> _Records drawn from a dataset_
╔══

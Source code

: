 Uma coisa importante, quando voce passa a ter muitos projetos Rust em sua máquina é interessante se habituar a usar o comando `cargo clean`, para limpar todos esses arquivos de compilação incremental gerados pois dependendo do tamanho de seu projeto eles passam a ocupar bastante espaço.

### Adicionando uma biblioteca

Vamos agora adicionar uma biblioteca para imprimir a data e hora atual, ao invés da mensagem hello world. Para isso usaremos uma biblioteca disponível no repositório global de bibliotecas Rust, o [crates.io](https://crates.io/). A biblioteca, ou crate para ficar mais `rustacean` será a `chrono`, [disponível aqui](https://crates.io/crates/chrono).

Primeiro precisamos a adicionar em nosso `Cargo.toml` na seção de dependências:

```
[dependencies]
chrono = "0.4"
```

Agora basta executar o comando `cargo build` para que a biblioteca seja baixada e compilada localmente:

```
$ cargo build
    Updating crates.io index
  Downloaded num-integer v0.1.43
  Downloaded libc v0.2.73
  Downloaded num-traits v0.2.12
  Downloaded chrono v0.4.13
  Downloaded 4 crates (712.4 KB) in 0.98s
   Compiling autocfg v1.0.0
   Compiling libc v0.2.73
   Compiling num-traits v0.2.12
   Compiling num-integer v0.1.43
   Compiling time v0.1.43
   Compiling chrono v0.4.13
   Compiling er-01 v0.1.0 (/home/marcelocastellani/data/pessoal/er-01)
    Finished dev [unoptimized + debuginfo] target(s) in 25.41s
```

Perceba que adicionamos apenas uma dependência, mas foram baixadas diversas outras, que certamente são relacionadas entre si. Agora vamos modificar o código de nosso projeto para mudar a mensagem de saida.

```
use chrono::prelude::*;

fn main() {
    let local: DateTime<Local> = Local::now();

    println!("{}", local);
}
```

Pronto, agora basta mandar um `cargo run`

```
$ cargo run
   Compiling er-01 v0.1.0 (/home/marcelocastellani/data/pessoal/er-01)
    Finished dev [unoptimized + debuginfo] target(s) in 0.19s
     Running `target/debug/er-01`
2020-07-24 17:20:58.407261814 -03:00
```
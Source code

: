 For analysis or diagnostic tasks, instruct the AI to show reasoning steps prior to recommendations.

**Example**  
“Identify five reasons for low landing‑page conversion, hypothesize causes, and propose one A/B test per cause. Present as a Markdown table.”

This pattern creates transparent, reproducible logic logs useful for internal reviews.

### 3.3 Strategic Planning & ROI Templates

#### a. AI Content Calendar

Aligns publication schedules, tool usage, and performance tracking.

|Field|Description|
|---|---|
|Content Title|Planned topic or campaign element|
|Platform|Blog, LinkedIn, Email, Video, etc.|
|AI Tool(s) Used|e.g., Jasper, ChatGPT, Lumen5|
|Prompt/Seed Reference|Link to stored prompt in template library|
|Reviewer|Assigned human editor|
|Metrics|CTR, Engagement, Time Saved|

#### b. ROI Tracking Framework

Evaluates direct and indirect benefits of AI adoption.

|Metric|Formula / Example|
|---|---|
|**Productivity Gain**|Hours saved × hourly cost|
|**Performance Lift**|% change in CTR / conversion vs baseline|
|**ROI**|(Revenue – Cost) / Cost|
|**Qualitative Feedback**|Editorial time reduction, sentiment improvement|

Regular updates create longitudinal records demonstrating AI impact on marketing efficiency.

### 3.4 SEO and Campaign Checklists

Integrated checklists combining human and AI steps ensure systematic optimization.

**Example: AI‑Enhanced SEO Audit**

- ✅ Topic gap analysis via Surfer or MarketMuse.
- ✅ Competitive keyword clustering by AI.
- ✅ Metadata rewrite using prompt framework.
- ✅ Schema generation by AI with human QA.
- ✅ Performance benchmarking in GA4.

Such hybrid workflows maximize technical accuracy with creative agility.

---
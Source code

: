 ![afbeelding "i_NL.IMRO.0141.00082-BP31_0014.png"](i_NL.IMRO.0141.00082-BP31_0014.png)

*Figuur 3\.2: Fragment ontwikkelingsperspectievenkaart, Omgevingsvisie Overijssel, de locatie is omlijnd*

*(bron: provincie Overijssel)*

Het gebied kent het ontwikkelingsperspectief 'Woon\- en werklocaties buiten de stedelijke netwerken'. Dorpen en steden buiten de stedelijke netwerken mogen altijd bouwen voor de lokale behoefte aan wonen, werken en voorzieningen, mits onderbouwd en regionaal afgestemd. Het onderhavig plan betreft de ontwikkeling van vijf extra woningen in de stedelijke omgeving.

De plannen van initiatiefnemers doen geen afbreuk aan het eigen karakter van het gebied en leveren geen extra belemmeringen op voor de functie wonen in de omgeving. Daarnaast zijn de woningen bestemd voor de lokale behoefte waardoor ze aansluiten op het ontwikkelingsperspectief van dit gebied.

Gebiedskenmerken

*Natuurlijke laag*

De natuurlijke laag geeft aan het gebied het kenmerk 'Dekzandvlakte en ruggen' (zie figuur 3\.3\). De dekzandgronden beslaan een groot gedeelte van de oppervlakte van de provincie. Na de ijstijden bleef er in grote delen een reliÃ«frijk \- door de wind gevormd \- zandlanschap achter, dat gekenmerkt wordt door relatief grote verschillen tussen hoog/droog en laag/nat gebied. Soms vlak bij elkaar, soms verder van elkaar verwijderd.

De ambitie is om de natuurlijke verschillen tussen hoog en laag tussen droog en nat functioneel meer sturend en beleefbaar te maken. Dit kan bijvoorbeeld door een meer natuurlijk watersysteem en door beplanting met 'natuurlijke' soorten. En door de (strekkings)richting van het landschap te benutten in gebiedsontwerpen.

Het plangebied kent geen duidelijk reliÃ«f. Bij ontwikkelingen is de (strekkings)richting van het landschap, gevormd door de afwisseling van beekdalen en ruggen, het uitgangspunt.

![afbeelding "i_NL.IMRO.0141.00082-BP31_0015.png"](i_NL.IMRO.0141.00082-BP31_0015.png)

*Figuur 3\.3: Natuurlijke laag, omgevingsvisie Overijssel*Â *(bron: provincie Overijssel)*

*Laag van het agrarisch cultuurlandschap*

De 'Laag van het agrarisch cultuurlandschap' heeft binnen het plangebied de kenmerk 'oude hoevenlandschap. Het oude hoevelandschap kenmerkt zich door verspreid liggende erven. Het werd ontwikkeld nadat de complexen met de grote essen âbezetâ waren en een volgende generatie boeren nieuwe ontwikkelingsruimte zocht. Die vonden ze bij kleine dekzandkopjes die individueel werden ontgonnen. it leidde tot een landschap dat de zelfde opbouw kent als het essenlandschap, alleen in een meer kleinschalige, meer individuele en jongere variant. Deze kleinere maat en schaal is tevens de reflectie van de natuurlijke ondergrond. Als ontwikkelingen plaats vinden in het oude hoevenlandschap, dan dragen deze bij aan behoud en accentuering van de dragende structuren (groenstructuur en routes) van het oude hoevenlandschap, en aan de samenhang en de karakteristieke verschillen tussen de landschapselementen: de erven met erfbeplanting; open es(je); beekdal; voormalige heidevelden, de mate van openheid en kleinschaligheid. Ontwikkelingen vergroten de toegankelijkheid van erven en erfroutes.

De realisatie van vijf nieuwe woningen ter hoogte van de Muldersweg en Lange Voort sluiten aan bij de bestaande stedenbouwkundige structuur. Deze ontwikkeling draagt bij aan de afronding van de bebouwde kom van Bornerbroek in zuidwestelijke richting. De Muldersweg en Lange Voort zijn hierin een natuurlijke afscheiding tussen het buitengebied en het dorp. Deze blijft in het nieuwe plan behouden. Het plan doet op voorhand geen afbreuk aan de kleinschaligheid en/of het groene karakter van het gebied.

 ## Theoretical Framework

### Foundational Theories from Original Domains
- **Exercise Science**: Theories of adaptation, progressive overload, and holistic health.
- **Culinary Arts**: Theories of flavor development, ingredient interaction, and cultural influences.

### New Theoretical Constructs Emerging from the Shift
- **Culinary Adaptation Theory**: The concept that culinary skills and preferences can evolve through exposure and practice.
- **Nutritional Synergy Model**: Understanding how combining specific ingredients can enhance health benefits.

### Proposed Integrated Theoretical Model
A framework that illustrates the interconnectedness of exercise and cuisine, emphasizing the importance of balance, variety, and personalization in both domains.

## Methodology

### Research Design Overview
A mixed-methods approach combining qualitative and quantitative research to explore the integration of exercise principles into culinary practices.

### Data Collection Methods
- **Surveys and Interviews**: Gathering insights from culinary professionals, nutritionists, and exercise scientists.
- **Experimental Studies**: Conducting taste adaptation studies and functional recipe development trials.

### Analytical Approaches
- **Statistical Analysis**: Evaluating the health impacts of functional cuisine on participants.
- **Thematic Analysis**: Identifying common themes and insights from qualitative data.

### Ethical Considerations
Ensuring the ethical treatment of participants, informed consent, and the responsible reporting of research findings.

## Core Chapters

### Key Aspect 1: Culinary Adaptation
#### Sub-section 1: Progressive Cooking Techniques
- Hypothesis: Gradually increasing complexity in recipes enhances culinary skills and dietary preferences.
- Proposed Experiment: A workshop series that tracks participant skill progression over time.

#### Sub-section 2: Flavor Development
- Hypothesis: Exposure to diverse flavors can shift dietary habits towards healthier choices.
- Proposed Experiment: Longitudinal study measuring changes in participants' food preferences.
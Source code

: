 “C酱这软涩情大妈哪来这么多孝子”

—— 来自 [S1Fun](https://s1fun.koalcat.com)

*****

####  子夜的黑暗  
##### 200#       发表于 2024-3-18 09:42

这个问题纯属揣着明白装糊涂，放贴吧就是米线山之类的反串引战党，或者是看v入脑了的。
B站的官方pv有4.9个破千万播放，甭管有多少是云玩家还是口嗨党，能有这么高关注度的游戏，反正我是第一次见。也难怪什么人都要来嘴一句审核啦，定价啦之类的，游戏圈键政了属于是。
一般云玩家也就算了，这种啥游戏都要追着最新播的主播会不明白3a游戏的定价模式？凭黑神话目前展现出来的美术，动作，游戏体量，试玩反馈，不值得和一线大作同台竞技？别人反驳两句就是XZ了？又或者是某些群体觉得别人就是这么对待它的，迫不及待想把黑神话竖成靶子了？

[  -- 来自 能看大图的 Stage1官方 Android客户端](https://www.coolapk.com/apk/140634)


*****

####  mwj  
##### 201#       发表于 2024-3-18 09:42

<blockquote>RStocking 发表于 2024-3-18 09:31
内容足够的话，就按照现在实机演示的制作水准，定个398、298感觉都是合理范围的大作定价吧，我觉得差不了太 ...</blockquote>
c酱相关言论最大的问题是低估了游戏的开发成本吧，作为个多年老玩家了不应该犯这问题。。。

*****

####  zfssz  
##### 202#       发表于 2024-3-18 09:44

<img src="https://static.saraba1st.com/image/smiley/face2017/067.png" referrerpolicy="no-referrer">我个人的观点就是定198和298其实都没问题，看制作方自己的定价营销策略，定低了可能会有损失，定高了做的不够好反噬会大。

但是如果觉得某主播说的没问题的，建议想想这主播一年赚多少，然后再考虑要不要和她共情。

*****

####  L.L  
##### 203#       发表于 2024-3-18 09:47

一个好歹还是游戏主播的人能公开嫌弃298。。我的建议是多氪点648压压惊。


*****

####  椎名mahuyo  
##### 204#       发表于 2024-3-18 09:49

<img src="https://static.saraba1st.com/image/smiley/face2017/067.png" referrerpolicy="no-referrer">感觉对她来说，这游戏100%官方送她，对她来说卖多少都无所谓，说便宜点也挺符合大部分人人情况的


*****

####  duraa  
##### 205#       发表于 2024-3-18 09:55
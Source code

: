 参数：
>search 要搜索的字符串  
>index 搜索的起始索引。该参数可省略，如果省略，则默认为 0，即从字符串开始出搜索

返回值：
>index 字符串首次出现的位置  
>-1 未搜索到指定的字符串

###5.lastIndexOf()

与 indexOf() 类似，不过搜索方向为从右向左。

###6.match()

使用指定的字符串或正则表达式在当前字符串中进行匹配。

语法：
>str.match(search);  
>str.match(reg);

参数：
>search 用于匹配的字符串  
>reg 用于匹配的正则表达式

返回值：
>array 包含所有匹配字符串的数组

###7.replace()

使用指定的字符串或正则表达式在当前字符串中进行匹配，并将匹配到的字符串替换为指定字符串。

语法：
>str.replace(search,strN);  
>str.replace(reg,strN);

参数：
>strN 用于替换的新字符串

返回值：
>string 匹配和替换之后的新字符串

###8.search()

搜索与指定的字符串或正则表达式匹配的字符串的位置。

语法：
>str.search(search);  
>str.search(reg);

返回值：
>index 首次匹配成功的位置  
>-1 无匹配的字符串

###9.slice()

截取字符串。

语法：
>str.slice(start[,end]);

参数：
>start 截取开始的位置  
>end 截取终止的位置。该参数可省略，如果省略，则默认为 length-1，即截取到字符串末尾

╚══

> _What the exercise asks_
Of all the entries above, retype exactly the lines from the line with "### 3.3 Strategic Planning & ROI Templates" to the line with "#### b. ROI Tracking Framework", both included, and no others.

> _Answer for the task_
### 3.3 Strategic Planning & ROI Templates

#### a. AI Content Calendar

Aligns publication schedules, tool usage, and performance tracking.

|Field|Description|
|---|---|
|Content Title|Planned topic or campaign element|
|Platform|Blog, LinkedIn, Email, Video, etc.|
|AI Tool(s) Used|e.g., Jasper, ChatGPT, Lumen5|
|Prompt/Seed Reference|Link to stored prompt in template library|
|Reviewer|Assigned human editor|
|Metrics|CTR, Engagement, Time Saved|

#### b. ROI Tracking Framework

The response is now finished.